The organization of your feelings, beliefs, and intents directs the focus about which your physical reality is built.  This follows with impeccable spontaneity and order.  If you believe in the sinfulness of the world, for instance, then you will search out from normal sense data those facts that confirm your belief.  But beyond that, at other levels you also organize your mental world in such a way that you attract to yourself events that – again – will confirm your beliefs.



Death is a part of you, even as birth is.  Its import varies according to the individual – and in a certain fashion, death is your last chance to make a statement of import in any given life, if you feel you have not done so earlier.
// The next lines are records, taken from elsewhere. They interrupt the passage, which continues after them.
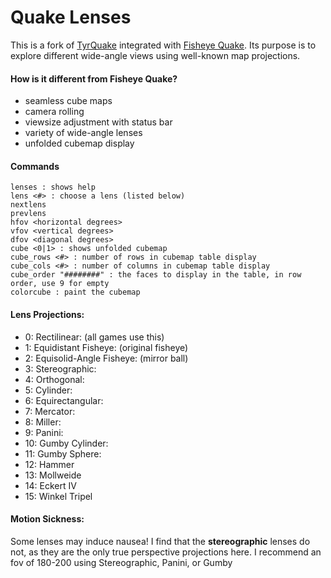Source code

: # Quake Lenses

This is a fork of [TyrQuake](http://disenchant.net/engine.html) integrated with [Fisheye Quake](http://strlen.com/gfxengine/fisheyequake/). Its purpose is to explore different wide-angle views using well-known map projections.

#### How is it different from Fisheye Quake?
* seamless cube maps
* camera rolling
* viewsize adjustment with status bar
* variety of wide-angle lenses
* unfolded cubemap display

#### Commands
    lenses : shows help
    lens <#> : choose a lens (listed below)
    nextlens
    prevlens
    hfov <horizontal degrees>
    vfov <vertical degrees>
    dfov <diagonal degrees>
    cube <0|1> : shows unfolded cubemap
    cube_rows <#> : number of rows in cubemap table display
    cube_cols <#> : number of columns in cubemap table display
    cube_order "########" : the faces to display in the table, in row order, use 9 for empty
    colorcube : paint the cubemap

#### Lens Projections:
* 0: Rectilinear: (all games use this)
* 1: Equidistant Fisheye: (original fisheye)
* 2: Equisolid-Angle Fisheye: (mirror ball)
* 3: Stereographic:
* 4: Orthogonal:
* 5: Cylinder: 
* 6: Equirectangular:
* 7: Mercator:
* 8: Miller:
* 9: Panini:
* 10: Gumby Cylinder:
* 11: Gumby Sphere: 
* 12: Hammer
* 13: Mollweide
* 14: Eckert IV
* 15: Winkel Tripel

#### Motion Sickness:
Some lenses may induce nausea! I find that the **stereographic** lenses do not, as they are the only true perspective projections here.  I recommend an fov of 180-200 using Stereographic, Panini, or Gumby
Some people’s deaths are quiet periods.  Some others’ are exclamation points, so that later it can be said that the person’s death loomed almost greater in importance than the life itself.  Some people die in adolescence, filled with the flush of life’s possibilities, still half-dazzled by the glory of childhood, and ready to step with elation upon the threshold of adulthood – or so it seems.  Many such young persons prefer to die at that time, where they feel the possibilities for fulfillment are intricate and endless.  They are often idealists, who beneath it all – beneath the enthusiasm, the intelligence, and sometimes beneath extraordinary ability – still feel that life could no more than sully those abilities, dampen those spiritual winds, and darken that promise that could never be fulfilled.



This is not the reason for all such deaths by any means, but there is usually an implied statement in them so that the death seems to have an additional meaning that makes parents and contemporaries question.  Such individuals usually choose deaths with a high dramatic content, because regardless of appearances they have not been able to express the dramatic contents of their psyches in the world as it seems to be to them.  They turn their deaths into lessons for other people, forcing them to ask questions that would not be asked before.  There are also mass statements of the same kind for people come together to die, however, to seek company in death as they do in life.  People who feel powerless, and who find no cause for living, can come together then and “die for a cause” that did not give them the will or reason to live.  They will seek out others of their kind.



The inner mechanics of emotions and beliefs are complicated, but these are individuals who feel that physical life has failed them.  They are powerless in society.  They think in black and white, and conflicts between their emotions, and their beliefs about their emotions, lead them to seek some kind of shelter in a rigid belief system that will give them rules to go by.  Such systems lead to the formation of cults, and the potential members seek out a leader who will serve their purposes as surely as they seem to serve his – through an inner mechanics of which each member is at least somewhat aware.